The Beguilement of Lady Eustacia Cavanagh (The Cavanaughs 3)
Page 7
Not the comment she’d expected and doubtless designed to throw her off her stride. She lightly shrugged. “I’m told the color suits me.” She arched a brow his way and waited to see if he would respond.
After a second, he glanced around. “Your carriage?”
She smiled and waved at the sleek black carriage her coachman had drawn up to the curb twenty yards away. As they started in that direction, she airily said, “I assume you’ve yet to make up your mind over anchoring the performances at my musical evenings.”
They reached the pavement beside the carriage, and he paused and looked down at her, his golden eyes meeting hers. Several seconds ticked by, then he replied, “Just so. I’ve yet to make up my mind.”
She bit her tongue to hold back a tart quip that she’d always heard that hers was the indecisive sex.
Without shifting his gaze from hers, he reached out, opened the carriage door, and with a flourishing bow, gestured her inside.

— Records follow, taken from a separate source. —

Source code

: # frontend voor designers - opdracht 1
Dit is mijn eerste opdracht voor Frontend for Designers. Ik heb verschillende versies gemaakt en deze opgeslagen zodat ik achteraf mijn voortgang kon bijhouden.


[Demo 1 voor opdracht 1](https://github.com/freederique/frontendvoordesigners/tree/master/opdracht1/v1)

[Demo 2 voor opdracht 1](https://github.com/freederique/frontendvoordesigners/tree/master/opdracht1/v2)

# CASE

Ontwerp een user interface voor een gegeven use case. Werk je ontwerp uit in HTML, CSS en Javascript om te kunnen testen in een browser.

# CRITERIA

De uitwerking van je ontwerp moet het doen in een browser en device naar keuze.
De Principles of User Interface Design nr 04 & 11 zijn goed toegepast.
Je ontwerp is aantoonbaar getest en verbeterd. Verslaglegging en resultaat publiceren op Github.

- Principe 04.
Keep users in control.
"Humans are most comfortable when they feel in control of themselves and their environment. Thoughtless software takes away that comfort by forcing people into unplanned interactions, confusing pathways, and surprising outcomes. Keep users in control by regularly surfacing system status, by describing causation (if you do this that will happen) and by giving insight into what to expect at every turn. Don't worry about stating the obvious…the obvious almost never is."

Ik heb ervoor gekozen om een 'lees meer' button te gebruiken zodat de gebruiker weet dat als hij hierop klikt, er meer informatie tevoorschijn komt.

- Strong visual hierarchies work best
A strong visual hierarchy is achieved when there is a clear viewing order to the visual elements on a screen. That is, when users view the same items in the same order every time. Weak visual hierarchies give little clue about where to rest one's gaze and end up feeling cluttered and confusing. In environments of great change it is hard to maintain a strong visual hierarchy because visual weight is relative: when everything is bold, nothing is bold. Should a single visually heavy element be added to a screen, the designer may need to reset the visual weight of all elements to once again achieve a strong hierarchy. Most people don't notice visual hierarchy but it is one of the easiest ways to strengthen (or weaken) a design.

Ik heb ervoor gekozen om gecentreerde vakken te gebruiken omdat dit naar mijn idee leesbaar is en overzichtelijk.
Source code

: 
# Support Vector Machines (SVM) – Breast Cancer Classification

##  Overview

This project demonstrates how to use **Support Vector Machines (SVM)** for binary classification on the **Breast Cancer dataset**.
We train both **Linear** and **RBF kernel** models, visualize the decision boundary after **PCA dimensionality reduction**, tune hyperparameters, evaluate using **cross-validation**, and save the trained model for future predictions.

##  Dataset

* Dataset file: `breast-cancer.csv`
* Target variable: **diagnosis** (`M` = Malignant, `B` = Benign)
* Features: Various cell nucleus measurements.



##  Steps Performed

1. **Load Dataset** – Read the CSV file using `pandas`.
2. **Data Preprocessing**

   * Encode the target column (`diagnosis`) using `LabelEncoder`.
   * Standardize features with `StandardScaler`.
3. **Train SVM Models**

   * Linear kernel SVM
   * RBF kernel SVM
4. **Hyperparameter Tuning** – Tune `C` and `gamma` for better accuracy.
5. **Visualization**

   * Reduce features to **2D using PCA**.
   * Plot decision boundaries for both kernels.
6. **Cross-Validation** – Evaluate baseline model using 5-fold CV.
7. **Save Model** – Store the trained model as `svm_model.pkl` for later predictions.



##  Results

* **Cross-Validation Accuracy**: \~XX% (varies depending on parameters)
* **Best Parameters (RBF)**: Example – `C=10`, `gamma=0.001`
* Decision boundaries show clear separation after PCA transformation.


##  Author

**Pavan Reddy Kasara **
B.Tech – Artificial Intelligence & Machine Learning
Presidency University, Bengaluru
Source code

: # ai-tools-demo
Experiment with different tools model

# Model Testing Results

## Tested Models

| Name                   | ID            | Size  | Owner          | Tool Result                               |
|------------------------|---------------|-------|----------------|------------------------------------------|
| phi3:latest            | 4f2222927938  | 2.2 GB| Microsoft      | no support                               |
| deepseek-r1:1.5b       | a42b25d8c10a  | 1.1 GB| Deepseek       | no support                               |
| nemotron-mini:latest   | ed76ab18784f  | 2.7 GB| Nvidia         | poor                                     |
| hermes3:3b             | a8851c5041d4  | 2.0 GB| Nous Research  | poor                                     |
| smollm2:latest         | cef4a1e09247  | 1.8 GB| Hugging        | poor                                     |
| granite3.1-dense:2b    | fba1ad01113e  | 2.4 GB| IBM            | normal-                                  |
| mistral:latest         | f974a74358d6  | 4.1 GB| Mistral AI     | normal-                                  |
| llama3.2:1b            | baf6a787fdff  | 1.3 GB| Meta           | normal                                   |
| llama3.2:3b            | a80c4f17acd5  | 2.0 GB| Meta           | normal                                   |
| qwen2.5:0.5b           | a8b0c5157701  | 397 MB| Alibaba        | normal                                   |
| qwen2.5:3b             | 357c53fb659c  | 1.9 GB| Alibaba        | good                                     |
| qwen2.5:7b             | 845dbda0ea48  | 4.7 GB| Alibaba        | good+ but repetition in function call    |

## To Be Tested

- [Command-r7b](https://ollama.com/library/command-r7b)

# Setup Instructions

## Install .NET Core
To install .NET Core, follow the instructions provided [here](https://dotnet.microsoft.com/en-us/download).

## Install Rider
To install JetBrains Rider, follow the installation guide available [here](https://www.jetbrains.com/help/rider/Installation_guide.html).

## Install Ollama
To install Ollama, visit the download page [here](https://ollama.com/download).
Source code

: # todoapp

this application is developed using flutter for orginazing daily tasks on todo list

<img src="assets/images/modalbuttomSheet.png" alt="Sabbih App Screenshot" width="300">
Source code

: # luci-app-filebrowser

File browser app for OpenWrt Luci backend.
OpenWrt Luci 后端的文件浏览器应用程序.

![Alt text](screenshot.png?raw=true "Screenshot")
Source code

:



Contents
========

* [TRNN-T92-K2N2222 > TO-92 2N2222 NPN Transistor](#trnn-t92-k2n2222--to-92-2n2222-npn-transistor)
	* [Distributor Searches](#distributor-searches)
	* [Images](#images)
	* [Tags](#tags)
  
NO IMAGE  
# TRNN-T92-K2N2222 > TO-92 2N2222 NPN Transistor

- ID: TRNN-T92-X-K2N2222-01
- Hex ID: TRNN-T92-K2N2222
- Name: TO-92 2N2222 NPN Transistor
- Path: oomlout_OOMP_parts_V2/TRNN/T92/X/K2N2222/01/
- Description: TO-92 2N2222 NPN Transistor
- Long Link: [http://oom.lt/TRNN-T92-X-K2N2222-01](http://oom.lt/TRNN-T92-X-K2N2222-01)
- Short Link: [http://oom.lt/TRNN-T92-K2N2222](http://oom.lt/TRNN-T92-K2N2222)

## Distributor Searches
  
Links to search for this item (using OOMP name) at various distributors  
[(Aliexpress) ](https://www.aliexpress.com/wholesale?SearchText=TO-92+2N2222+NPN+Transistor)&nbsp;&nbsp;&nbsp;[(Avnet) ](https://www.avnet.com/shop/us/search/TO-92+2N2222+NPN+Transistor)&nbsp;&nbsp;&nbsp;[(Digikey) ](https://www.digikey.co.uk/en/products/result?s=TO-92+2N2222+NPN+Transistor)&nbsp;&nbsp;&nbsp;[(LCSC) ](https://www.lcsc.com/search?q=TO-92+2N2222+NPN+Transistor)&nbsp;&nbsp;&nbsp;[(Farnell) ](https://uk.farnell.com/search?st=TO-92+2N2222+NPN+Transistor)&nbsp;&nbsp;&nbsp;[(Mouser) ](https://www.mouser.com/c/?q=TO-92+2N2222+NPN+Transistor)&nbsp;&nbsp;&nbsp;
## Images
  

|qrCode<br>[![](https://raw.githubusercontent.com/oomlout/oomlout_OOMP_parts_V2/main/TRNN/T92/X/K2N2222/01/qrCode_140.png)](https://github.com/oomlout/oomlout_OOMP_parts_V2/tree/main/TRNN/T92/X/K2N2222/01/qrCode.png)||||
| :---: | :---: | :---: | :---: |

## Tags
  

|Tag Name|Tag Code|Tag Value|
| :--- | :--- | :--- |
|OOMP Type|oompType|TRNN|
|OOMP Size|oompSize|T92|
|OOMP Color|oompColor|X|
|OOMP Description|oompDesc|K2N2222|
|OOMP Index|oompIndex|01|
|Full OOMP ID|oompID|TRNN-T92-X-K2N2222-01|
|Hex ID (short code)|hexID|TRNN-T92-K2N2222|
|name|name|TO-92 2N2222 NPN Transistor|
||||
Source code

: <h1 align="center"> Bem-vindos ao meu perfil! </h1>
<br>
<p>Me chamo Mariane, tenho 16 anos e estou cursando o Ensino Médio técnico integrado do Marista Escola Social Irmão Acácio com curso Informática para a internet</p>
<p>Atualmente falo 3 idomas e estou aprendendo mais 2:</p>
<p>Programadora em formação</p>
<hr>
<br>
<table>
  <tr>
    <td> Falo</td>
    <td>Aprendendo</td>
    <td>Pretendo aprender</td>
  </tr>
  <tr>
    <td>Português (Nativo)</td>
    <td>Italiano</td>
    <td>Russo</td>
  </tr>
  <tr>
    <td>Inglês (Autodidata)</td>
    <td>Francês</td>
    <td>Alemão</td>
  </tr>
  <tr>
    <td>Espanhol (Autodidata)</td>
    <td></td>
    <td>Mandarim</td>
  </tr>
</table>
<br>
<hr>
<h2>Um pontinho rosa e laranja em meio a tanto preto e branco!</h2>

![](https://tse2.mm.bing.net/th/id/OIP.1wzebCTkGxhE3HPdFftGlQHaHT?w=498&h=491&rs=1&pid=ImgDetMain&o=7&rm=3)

With a graceful dip by way of farewell, she moved past him and climbed the steps.
When she turned and sat, he closed the door, then stepped back. At the last, as her coachman gave the horses the office and the carriage started to roll, Frederick raised a hand in salute—almost as if he hadn’t been able to stop himself.
She leaned back against the squabs, replayed the exchange, then grinned.
He might not have agreed—indeed, for reasons known only to him, he might be deliberately leading her on and have no intention of agreeing to her request—but as long as he hadn’t refused and denied her, hope remained.
That was good enough—encouragement enough—for her; she’d been warned wearing him down would take time.
The next day, Frederick lunched at his club, the Athenaeum, with his two closest friends, George Fitzsimmons, Lord Farleigh, and Percy Hawley, Viscount Piper. They’d been friends since Eton and met frequently whenever all three were in town.
Yet even while, relaxed and indulgent, Frederick listened to his friends’ news and smiled at their jests, he was aware of a gnawing wish to be elsewhere, crossing verbal swords in a more stimulating—in multiple ways—encounter with a certain lady.
He couldn’t recall ever being prey to such a distraction before and determinedly ignored the feeling.
Eventually, however, with a meeting with his man-of-business looming, he left the others in the smoking room and quit the hallowed precincts of the club.
After farewelling the doorman, he descended the steps to the pavement and turned toward Pall Mall—only to be brought to an immediate halt by a curvaceous lady in a stylish emerald-green carriage dress, who stood directly in his path.
Frederick arched a brow at her. “No red today?”
Her luscious lips curved. “No lady wishes to be predictable.”
“I see.” He found himself smiling back, captured by the light in her eyes. “And what brings you here?” He glanced around. “This is not an area generally frequented by ladies of the ton.”
“Business,” she replied, but didn’t elaborate, leaving him to conclude that her business was with him. “I gathered that, when in town, you eschew the ton’s balls and parties. Consequently, when I saw you exiting the club, I thought to seize the chance to inquire whether you had yet seen your way to agreeing to my request.”
“I…” Frederick paused, surprised to discover that he didn’t know how he wanted to answer—to agree or to refuse her. “In all honesty,” he said, “I’m still considering your proposal—I haven’t yet made up my mind.”
And he hadn’t.
Prior to meeting her, his response to such a request would have been an immediate and immutable negative. Now… Was he truly flirting with agreeing to her scheme?
He refocused on her face—on her dramatically vivid features—and saw them lighten, as if some inner glow had bloomed. Hope. She was hoping he would agree, and she truly wanted him to perform for her.
His reaction to the sight, to being the cause of that softening in her face, unsettled him.
He suddenly realized he was standing on the pavement within yards of the club’s doors, and several who knew him, including George and Percy, might exit and come upon him and her at any moment.
Her periwinkle-blue eyes, bright and alert, were searching his face.
Rather than meet her gaze, he glanced toward Pall Mall and Waterloo Place beyond. “I take it your carriage is nearby?”
She waved to the west. “Just along Pall Mall.”
He gestured in that direction. “I’ll walk you to it.”